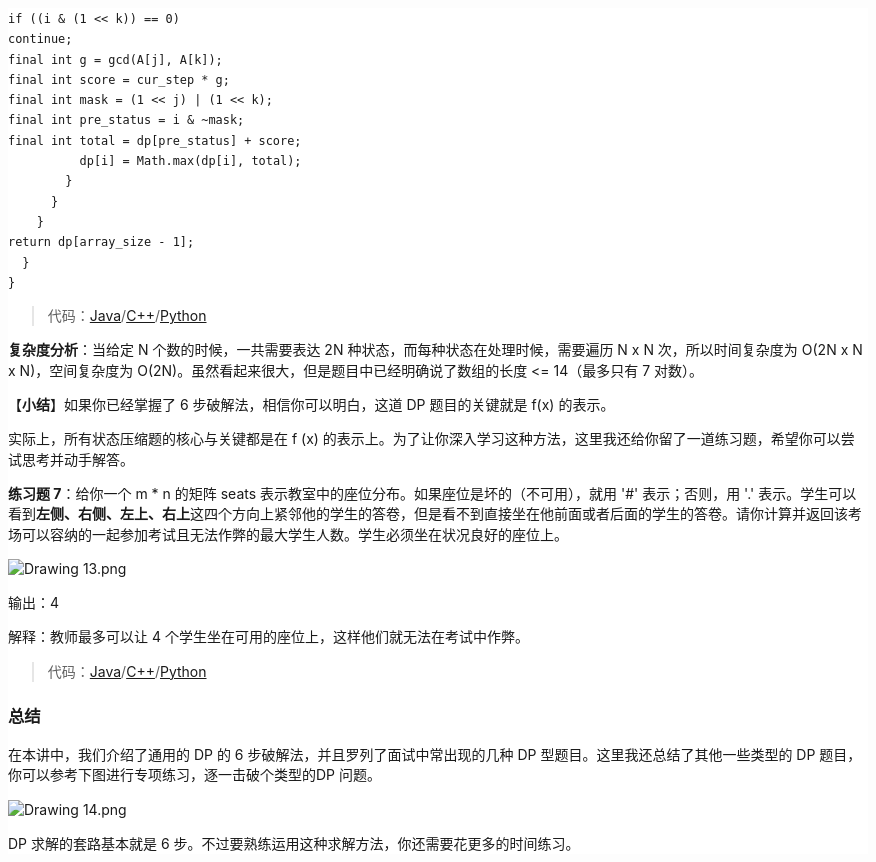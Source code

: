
 ```
if ((i & (1 << k)) == 0)
continue;
final int g = gcd(A[j], A[k]);
final int score = cur_step * g;
final int mask = (1 << j) | (1 << k);
final int pre_status = i & ~mask;
final int total = dp[pre_status] + score;
          dp[i] = Math.max(dp[i], total);
        }
      }
    }
return dp[array_size - 1];
  }
}
```

> 代码：[Java](https://github.com/lagoueduCol/Algorithm-Dryad/blob/main/14.DP/1799.n-%E6%AC%A1%E6%93%8D%E4%BD%9C%E5%90%8E%E7%9A%84%E6%9C%80%E5%A4%A7%E5%88%86%E6%95%B0%E5%92%8C.java?fileGuid=xxQTRXtVcqtHK6j8)/[C++](https://github.com/lagoueduCol/Algorithm-Dryad/blob/main/14.DP/1799.n-%E6%AC%A1%E6%93%8D%E4%BD%9C%E5%90%8E%E7%9A%84%E6%9C%80%E5%A4%A7%E5%88%86%E6%95%B0%E5%92%8C.cpp?fileGuid=xxQTRXtVcqtHK6j8)/[Python](https://github.com/lagoueduCol/Algorithm-Dryad/blob/main/14.DP/1799.n-%E6%AC%A1%E6%93%8D%E4%BD%9C%E5%90%8E%E7%9A%84%E6%9C%80%E5%A4%A7%E5%88%86%E6%95%B0%E5%92%8C.py?fileGuid=xxQTRXtVcqtHK6j8)

**复杂度分析**：当给定 N 个数的时候，一共需要表达 2N 种状态，而每种状态在处理时候，需要遍历 N x N 次，所以时间复杂度为 O(2N x N x N)，空间复杂度为 O(2N)。虽然看起来很大，但是题目中已经明确说了数组的长度 <= 14（最多只有 7 对数）。

【**小结**】如果你已经掌握了 6 步破解法，相信你可以明白，这道 DP 题目的关键就是 f(x) 的表示。

实际上，所有状态压缩题的核心与关键都是在 f (x) 的表示上。为了让你深入学习这种方法，这里我还给你留了一道练习题，希望你可以尝试思考并动手解答。

**练习题 7**：给你一个 m \* n 的矩阵 seats 表示教室中的座位分布。如果座位是坏的（不可用），就用 '#' 表示；否则，用 '.' 表示。学生可以看到**左侧、右侧、左上、右上**这四个方向上紧邻他的学生的答卷，但是看不到直接坐在他前面或者后面的学生的答卷。请你计算并返回该考场可以容纳的一起参加考试且无法作弊的最大学生人数。学生必须坐在状况良好的座位上。

![Drawing 13.png](https://s0.lgstatic.com/i/image6/M00/37/61/CioPOWB2zYiAaRzEAAAr6bp4N30004.png)

输出：4

解释：教师最多可以让 4 个学生坐在可用的座位上，这样他们就无法在考试中作弊。

> 代码：[Java](https://github.com/lagoueduCol/Algorithm-Dryad/blob/main/14.DP/1349.%E5%8F%82%E5%8A%A0%E8%80%83%E8%AF%95%E7%9A%84%E6%9C%80%E5%A4%A7%E5%AD%A6%E7%94%9F%E6%95%B0.java?fileGuid=xxQTRXtVcqtHK6j8)/[C++](https://github.com/lagoueduCol/Algorithm-Dryad/blob/main/14.DP/1349.%E5%8F%82%E5%8A%A0%E8%80%83%E8%AF%95%E7%9A%84%E6%9C%80%E5%A4%A7%E5%AD%A6%E7%94%9F%E6%95%B0.cpp?fileGuid=xxQTRXtVcqtHK6j8)/[Python](https://github.com/lagoueduCol/Algorithm-Dryad/blob/main/14.DP/1349.%E5%8F%82%E5%8A%A0%E8%80%83%E8%AF%95%E7%9A%84%E6%9C%80%E5%A4%A7%E5%AD%A6%E7%94%9F%E6%95%B0.py?fileGuid=xxQTRXtVcqtHK6j8)

### 总结

在本讲中，我们介绍了通用的 DP 的 6 步破解法，并且罗列了面试中常出现的几种 DP 型题目。这里我还总结了其他一些类型的 DP 题目，你可以参考下图进行专项练习，逐一击破个类型的DP 问题。

![Drawing 14.png](https://s0.lgstatic.com/i/image6/M00/37/61/CioPOWB2zZ2AJiVSAARePu3Wkh8895.png)

DP 求解的套路基本就是 6 步。不过要熟练运用这种求解方法，你还需要花更多的时间练习。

--- --- ---

# Exercise:
Return the lines above that include the string "main".

# Solution for this problem:
> 代码：[Java](https://github.com/lagoueduCol/Algorithm-Dryad/blob/main/14.DP/1799.n-%E6%AC%A1%E6%93%8D%E4%BD%9C%E5%90%8E%E7%9A%84%E6%9C%80%E5%A4%A7%E5%88%86%E6%95%B0%E5%92%8C.java?fileGuid=xxQTRXtVcqtHK6j8)/[C++](https://github.com/lagoueduCol/Algorithm-Dryad/blob/main/14.DP/1799.n-%E6%AC%A1%E6%93%8D%E4%BD%9C%E5%90%8E%E7%9A%84%E6%9C%80%E5%A4%A7%E5%88%86%E6%95%B0%E5%92%8C.cpp?fileGuid=xxQTRXtVcqtHK6j8)/[Python](https://github.com/lagoueduCol/Algorithm-Dryad/blob/main/14.DP/1799.n-%E6%AC%A1%E6%93%8D%E4%BD%9C%E5%90%8E%E7%9A%84%E6%9C%80%E5%A4%A7%E5%88%86%E6%95%B0%E5%92%8C.py?fileGuid=xxQTRXtVcqtHK6j8)
> 代码：[Java](https://github.com/lagoueduCol/Algorithm-Dryad/blob/main/14.DP/1349.%E5%8F%82%E5%8A%A0%E8%80%83%E8%AF%95%E7%9A%84%E6%9C%80%E5%A4%A7%E5%AD%A6%E7%94%9F%E6%95%B0.java?fileGuid=xxQTRXtVcqtHK6j8)/[C++](https://github.com/lagoueduCol/Algorithm-Dryad/blob/main/14.DP/1349.%E5%8F%82%E5%8A%A0%E8%80%83%E8%AF%95%E7%9A%84%E6%9C%80%E5%A4%A7%E5%AD%A6%E7%94%9F%E6%95%B0.cpp?fileGuid=xxQTRXtVcqtHK6j8)/[Python](https://github.com/lagoueduCol/Algorithm-Dryad/blob/main/14.DP/1349.%E5%8F%82%E5%8A%A0%E8%80%83%E8%AF%95%E7%9A%84%E6%9C%80%E5%A4%A7%E5%AD%A6%E7%94%9F%E6%95%B0.py?fileGuid=xxQTRXtVcqtHK6j8)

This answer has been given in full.